Geçen yazımda listeler halinde verilen işletmecilik 'sırlarından!'  birine değinmiştim. Chrysler'in patronu Lee Ioccaca yazdığı bir kitapta başarılı olduğunu ileri sürüyor ve bunu kedisinde bulunan liderlik özelliklerine bağlıyordu. Bu özellikleri de Merak (Curiosity), Yaratıcılık (Creativity), İletişim (Communication), Karakter (Character), Cesaret (Courage), İnanç (Conviction), Karizma (Charisma), Yetenek (Competence), Sağ Duyu (Common Sense) olarak sıralıyordu.  İşin aslı; başarı denilen şeyin başarı maşarı olmadığı ve verilen listeyle bir alakasının bulunmadığıydı. Lee'nin görünürdeki başarısı liderlik özelliklerinden değil; şirketi daha sonra sıkıntıya sokan ve normal şartlar altında sendikalarla anlaşmak, devlet garantisi almak gibi siyasi ve ekonomik sonuçları tartışmalı tasarruf tedbirlerinden  kaynaklanıyordu. O yazımın sonunda "Eğer bu tür listeler hoşunuza gidiyorsa size aşağıda on nitelikten oluşan başka bir liste vereyim. Bu hafta bir düşünün bakalım bu liste hangi gurudan? Iacocca'nin 9C'si mi yoksa bu onluk liste mi liderliği daha iyi tanımlıyor?" demiş ve bugün bu listenin kaynağını açıklıyacağıma söz vermiştim.

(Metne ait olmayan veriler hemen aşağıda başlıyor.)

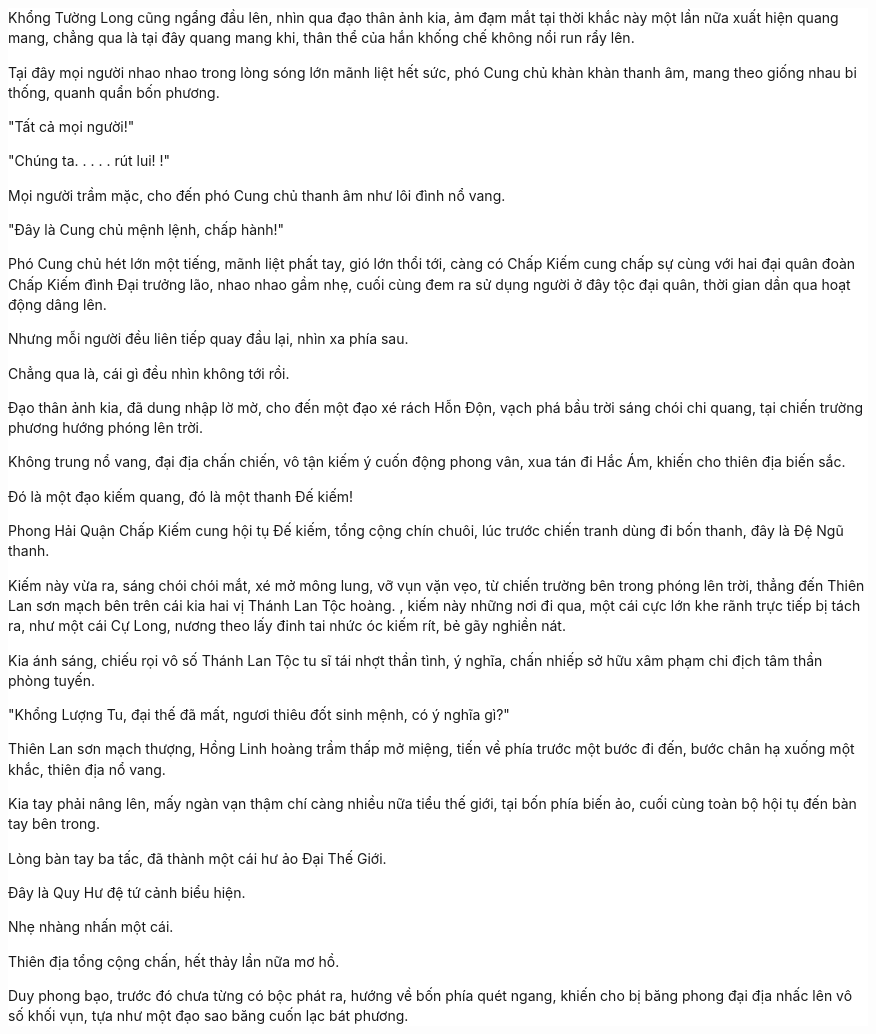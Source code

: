 Khổng Tường Long cũng ngẩng đầu lên, nhìn qua đạo thân ảnh kia, ảm đạm mắt tại thời khắc này một lần nữa xuất hiện quang mang, chẳng qua là tại đây quang mang khi, thân thể của hắn khống chế không nổi run rẩy lên.

Tại đây mọi người nhao nhao trong lòng sóng lớn mãnh liệt hết sức, phó Cung chủ khàn khàn thanh âm, mang theo giống nhau bi thống, quanh quẩn bốn phương.

"Tất cả mọi người!"

"Chúng ta. . . . . rút lui! !"

Mọi người trầm mặc, cho đến phó Cung chủ thanh âm như lôi đình nổ vang.

"Đây là Cung chủ mệnh lệnh, chấp hành!"

Phó Cung chủ hét lớn một tiếng, mãnh liệt phất tay, gió lớn thổi tới, càng có Chấp Kiếm cung chấp sự cùng với hai đại quân đoàn Chấp Kiếm đình Đại trưởng lão, nhao nhao gầm nhẹ, cuối cùng đem ra sử dụng người ở đây tộc đại quân, thời gian dần qua hoạt động dâng lên.

Nhưng mỗi người đều liên tiếp quay đầu lại, nhìn xa phía sau.

Chẳng qua là, cái gì đều nhìn không tới rồi.

Đạo thân ảnh kia, đã dung nhập lờ mờ, cho đến một đạo xé rách Hỗn Độn, vạch phá bầu trời sáng chói chi quang, tại chiến trường phương hướng phóng lên trời.

Không trung nổ vang, đại địa chấn chiến, vô tận kiếm ý cuốn động phong vân, xua tán đi Hắc Ám, khiến cho thiên địa biến sắc.

Đó là một đạo kiếm quang, đó là một thanh Đế kiếm!

Phong Hải Quận Chấp Kiếm cung hội tụ Đế kiếm, tổng cộng chín chuôi, lúc trước chiến tranh dùng đi bốn thanh, đây là Đệ Ngũ thanh.

Kiếm này vừa ra, sáng chói chói mắt, xé mở mông lung, vỡ vụn vặn vẹo, từ chiến trường bên trong phóng lên trời, thẳng đến Thiên Lan sơn mạch bên trên cái kia hai vị Thánh Lan Tộc hoàng. , kiếm này những nơi đi qua, một cái cực lớn khe rãnh trực tiếp bị tách ra, như một cái Cự Long, nương theo lấy đinh tai nhức óc kiếm rít, bẻ gãy nghiền nát.

Kia ánh sáng, chiếu rọi vô số Thánh Lan Tộc tu sĩ tái nhợt thần tình, ý nghĩa, chấn nhiếp sở hữu xâm phạm chi địch tâm thần phòng tuyến.

"Khổng Lượng Tu, đại thế đã mất, ngươi thiêu đốt sinh mệnh, có ý nghĩa gì?"

Thiên Lan sơn mạch thượng, Hồng Linh hoàng trầm thấp mở miệng, tiến về phía trước một bước đi đến, bước chân hạ xuống một khắc, thiên địa nổ vang.

Kia tay phải nâng lên, mấy ngàn vạn thậm chí càng nhiều nữa tiểu thế giới, tại bốn phía biến ảo, cuối cùng toàn bộ hội tụ đến bàn tay bên trong.

Lòng bàn tay ba tấc, đã thành một cái hư ảo Đại Thế Giới.

Đây là Quy Hư đệ tứ cảnh biểu hiện.

Nhẹ nhàng nhấn một cái.

Thiên địa tổng cộng chấn, hết thảy lần nữa mơ hồ.

Duy phong bạo, trước đó chưa từng có bộc phát ra, hướng về bốn phía quét ngang, khiến cho bị băng phong đại địa nhấc lên vô số khối vụn, tựa như một đạo sao băng cuốn lạc bát phương.
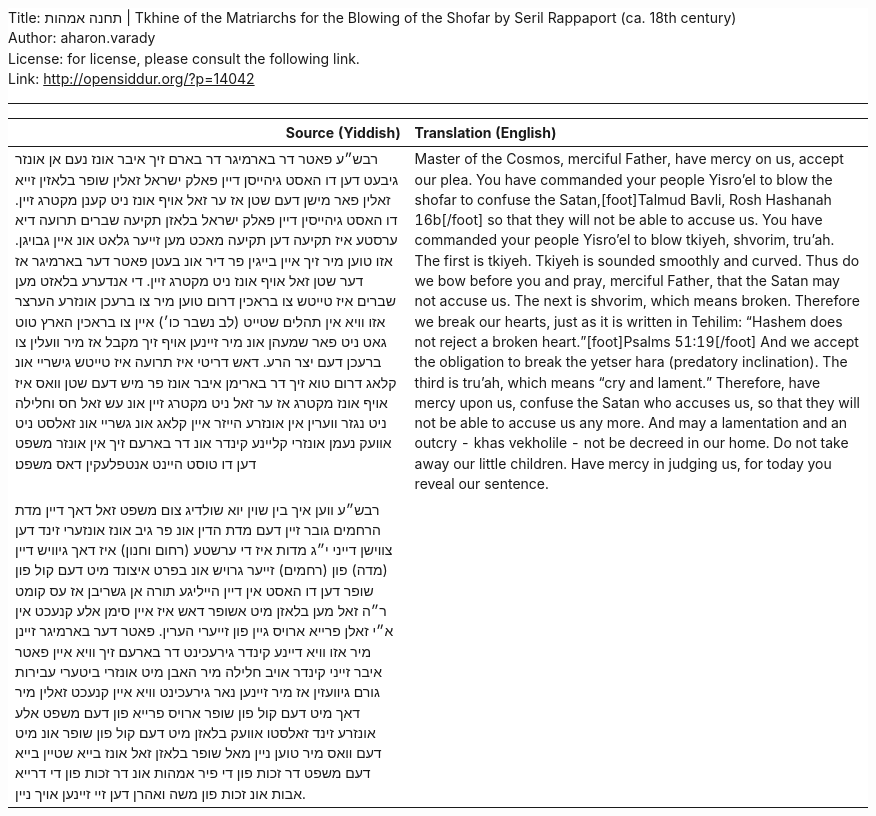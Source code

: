 <html>
<head></head>
<body>
Title: תחנה אמהות | Tkhine of the Matriarchs for the Blowing of the Shofar by Seril Rappaport (ca. 18th century)<br />
Author: aharon.varady<br />
License: for license, please consult the following link.<br />
Link: <a href="http://opensiddur.org/?p=14042">http://opensiddur.org/?p=14042</a>
<p />
<hr />

<table style="margin-left: auto;margin-right: auto;" class="draggable">
<thead><tr><th id="x" style="text-align: right;">Source (Yiddish)</th><th style="text-align: left;">Translation (English)</th></tr></thead>
<tbody>
<tr>
<td style="vertical-align:top;" width="46%">
<div class="yiddish"><span lang="he">
רבש״ע פאטר דר בארמיגר דר בארם זיך איבר אונז נעם אן אונזר גיבעט דען דו האסט גיהײסן דײן פאלק ישראל זאלין שופר בלאזין זײא זאלין פאר מישן דעם שטן אז ער זאל אויף אונז ניט קענן מקטרג זײן. דו האסט גיהײסין דײן פאלק ישראל בלאזן תקיעה שברים תרועה דיא ערסטע איז תקיעה דען תקיעה מאכט מען זײער גלאט אונ אײן גבויגן. אזו טוען מיר זיך אײן בײגין פר דיר אונ בעטן פאטר דער בארמיגר אז דער שטן זאל אויף אונז ניט מקטרג זײן. די אנדערע בלאזט מען שברים איז טײטש צו בראכין דרום טוען מיר צו ברעכן אונזרע הערצר אזו װיא אין תהלים שטײט (לב נשבר כו׳) אײן צו בראכין הארץ טוט גאט ניט פאר שמעהן אונ מיר זײנען אויף זיך מקבל אז מיר װעלין צו ברעכן דעם יצר הרע. דאש דריטי איז תרועה איז טײטש גישרײ אונ קלאג דרום טוא זיך דר בארימן איבר אונז פר מיש דעם שטן װאס איז אויף אונז מקטרג אז ער זאל ניט מקטרג זײן אונ עש זאל חס וחלילה ניט נגזר װערין אין אונזרע הײזר אײן קלאג אונ גשרײ אונ זאלסט ניט אװעק נעמן אונזרי קלײנע קינדר אונ דר בארעם זיך אין אונזר משפט דען דו טוסט הײנט אנטפלעקין דאס משפט׃
</span></div></td>
 
<td style="vertical-align:top;" width="53%"><div class="english">
Master of the Cosmos, merciful Father, have mercy on us, accept our plea. You have commanded your people Yisro’el to blow the shofar to confuse the Satan,[foot]Talmud Bavli, Rosh Hashanah 16b[/foot] so that they will not be able to accuse us. You have commanded your people Yisro’el to blow tkiyeh, shvorim, tru’ah. The first is tkiyeh. Tkiyeh is sounded smoothly and curved. Thus do we bow before you and pray, merciful Father, that the Satan may not accuse us. The next is shvorim, which means broken. Therefore we break our hearts, just as it is written in Tehilim: “Hashem does not reject a broken heart.”[foot]Psalms 51:19[/foot] And we accept the obligation to break the yetser hara (predatory inclination). The third is tru’ah, which means “cry and lament.” Therefore, have mercy upon us, confuse the Satan who accuses us, so that they will not be able to accuse us any more. And may a lamentation and an outcry - khas vekholile - not be decreed in our home. Do not take away our little children. Have mercy in judging us, for today you reveal our sentence.
</div></td></tr>


<tr><td style="vertical-align:top;" width="46%">
<div class="yiddish"><span lang="he">
רבש״ע װען איך בין שוין יוא שולדיג צום משפט זאל דאך דײן מדת הרחמים גובר זײן דעם מדת הדין אונ פר גיב אונז אונזערי זינד דען צװישן דײני י״ג מדות איז די ערשטע (רחום וחנון) איז דאך גיװיש דײן (מדה) פון (רחמים) זײער גרויש אונ בפרט איצונד מיט דעם קול פון שופר דען דו האסט אין דײן הײליגע תורה אן גשריבן אז עס קומט ר״ה זאל מען בלאזן מיט אשופר דאש איז אײן סימן אלע קנעכט אין א״י זאלן פרײא ארויס גײן פון זײערי הערין. פאטר דער בארמיגר זײנן מיר אזו װיא דײנע קינדר גירעכינט דר בארעם זיך װיא אײן פאטר איבר זײני קינדר אויב חלילה מיר האבן מיט אונזרי ביטערי עבירות גורם גיװעזין אז מיר זײנען נאר גירעכינט װיא אײן קנעכט זאלין מיר דאך מיט דעם קול פון שופר ארויס פרײא פון דעם משפט אלע אונזרע זינד זאלסטו אװעק בלאזן מיט דעם קול פון שופר אונ מיט דעם װאס מיר טוען נײן מאל שופר בלאזן זאל אונז בײא שטײן בײא דעם משפט דר זכות פון די פיר אמהות אונ דר זכות פון די דרײא אבות אונ זכות פון משה ואהרן דען זײ זײנען אויך נײן. 
</span></div></td>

Liste şöyleydi: (1)-Cesaret; (2)-Kararlılık; (3)-Özgüven; (4)-Kuvvet; (5)-Atılganlık; (6)-Dayanıklılık; (7)-Sabır; (8)-Kararlılık; (9)-Dostlara bağlılık; (10)-Fedakarlık. 

Düşündünüz mü, düşünmediniz mi bilemiyorum ama  ben size bunun nereden geldiğini anlatayım. Bir gurudan falan değil. Bana aktarıldığı kadarıyla 1300'lerde yazılmış. Osmanlı'ların bir küçük Beylikten İmparatorluğa uzanan hikayesinde önemli bir rol oynayan sufilerin davranış kurallarıymış. Yani, bunlar iyi bir sufiden beklenen davranışlarmış. Eğer bu böyle değil ise ben başkasının yalancısıyım tarihçi ve filozof dostlar kusuruma bakmasınlar. Bana sorarsanız bu liste Iacocca'nın listesinden iyi. Bu devirde bu özelliklerle 'başarılı işletmeci'  olarak tanımlanmak için gereken parayı kazanamıyabilirsiniz ama, iyi bir lider sayılabilirsiniz.  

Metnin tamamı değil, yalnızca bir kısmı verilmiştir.